An Iranian international chess referee has said she is afraid to return to home after state media published photographs of her apparently not wearing a hijab as is mandatory for women under Iranian law.

Shohreh Bayat, 32, became one of the most prominent Iranian women in international chess after she refereed the Women's World Chess Championship in Shanghai this week.

But her achievement was overshadowed by a storm of controversy after she a photograph was published in which her hijab was not visible. Ms Bayat says she was in fact wearing the headscarf but the picture had already been widely circulated in Iran.

The chess master has since been bombarded with threats by Iranian conservatives and she fears she could be arrested if she returns home to Iran.

"I turned on my mobile and saw that my picture was everywhere, Ms Bayat told the BBC. "They were claiming I was not wearing a headscarf and that I wanted to protest against the hijab."

She said Iran's chess federation refused to write a letter guaranteeing her safety and instead tried to pressure her into writing an apology for the incident. She refused. "There are many people in prison in Iran because of the headscarf. It's a very serious issue.

Maybe they'd want to make an example of me," she said, adding that she was "totally panicked" by the situation.
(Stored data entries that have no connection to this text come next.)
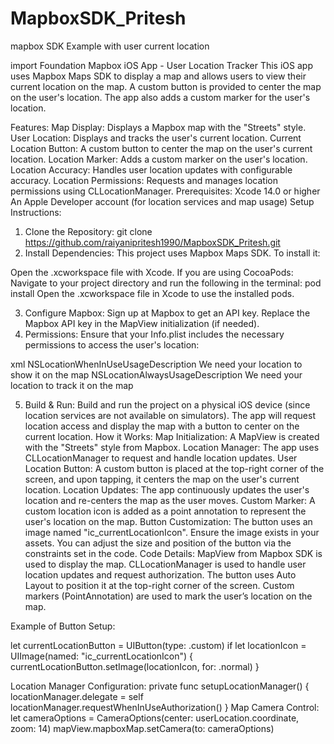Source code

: # MapboxSDK_Pritesh
mapbox SDK Example with user current location


import Foundation
Mapbox iOS App - User Location Tracker
This iOS app uses Mapbox Maps SDK to display a map and allows users to view their current location on the map. A custom button is provided to center the map on the user's location. The app also adds a custom marker for the user's location.

Features:
Map Display: Displays a Mapbox map with the "Streets" style.
User Location: Displays and tracks the user's current location.
Current Location Button: A custom button to center the map on the user's current location.
Location Marker: Adds a custom marker on the user's location.
Location Accuracy: Handles user location updates with configurable accuracy.
Location Permissions: Requests and manages location permissions using CLLocationManager.
Prerequisites:
Xcode 14.0 or higher
An Apple Developer account (for location services and map usage)
Setup Instructions:
1. Clone the Repository:
git clone https://github.com/raiyanipritesh1990/MapboxSDK_Pritesh.git
2. Install Dependencies:
This project uses Mapbox Maps SDK. To install it:

Open the .xcworkspace file with Xcode.
If you are using CocoaPods:
Navigate to your project directory and run the following in the terminal:
pod install
Open the .xcworkspace file in Xcode to use the installed pods.

3. Configure Mapbox:
Sign up at Mapbox to get an API key.
Replace the Mapbox API key in the MapView initialization (if needed).
4. Permissions:
Ensure that your Info.plist includes the necessary permissions to access the user's location:

xml
<key>NSLocationWhenInUseUsageDescription</key>
<string>We need your location to show it on the map</string>
<key>NSLocationAlwaysUsageDescription</key>
<string>We need your location to track it on the map</string>

5. Build & Run:
Build and run the project on a physical iOS device (since location services are not available on simulators).
The app will request location access and display the map with a button to center on the current location.
How it Works:
Map Initialization: A MapView is created with the "Streets" style from Mapbox.
Location Manager: The app uses CLLocationManager to request and handle location updates.
User Location Button: A custom button is placed at the top-right corner of the screen, and upon tapping, it centers the map on the user's current location.
Location Updates: The app continuously updates the user's location and re-centers the map as the user moves.
Custom Marker: A custom location icon is added as a point annotation to represent the user's location on the map.
Button Customization:
The button uses an image named "ic_currentLocationIcon". Ensure the image exists in your assets.
You can adjust the size and position of the button via the constraints set in the code.
Code Details:
MapView from Mapbox SDK is used to display the map.
CLLocationManager is used to handle user location updates and request authorization.
The button uses Auto Layout to position it at the top-right corner of the screen.
Custom markers (PointAnnotation) are used to mark the user’s location on the map.

Example of Button Setup:

let currentLocationButton = UIButton(type: .custom)
if let locationIcon = UIImage(named: "ic_currentLocationIcon") {
    currentLocationButton.setImage(locationIcon, for: .normal)
}

Location Manager Configuration:
private func setupLocationManager() {
    locationManager.delegate = self
    locationManager.requestWhenInUseAuthorization()
}
Map Camera Control:
let cameraOptions = CameraOptions(center: userLocation.coordinate, zoom: 14)
mapView.mapboxMap.setCamera(to: cameraOptions)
Her case comes day after Iran's only female Olympic medallist said she would not return to Iran and described herself as "one of the millions of oppressed women in Iran".

Kimia Alizadeh, 21, won a bronze medal at the 2016 Olympics in Rio de Janeiro. In a statement posted online, she said she would no longer wear be forced to wear the hijab and said Iranian officials had used her as "a tool".

"Whatever they said, I wore," she said. "Every sentence they ordered, I repeated." She described the decision to leave Iran as difficult, but necessary.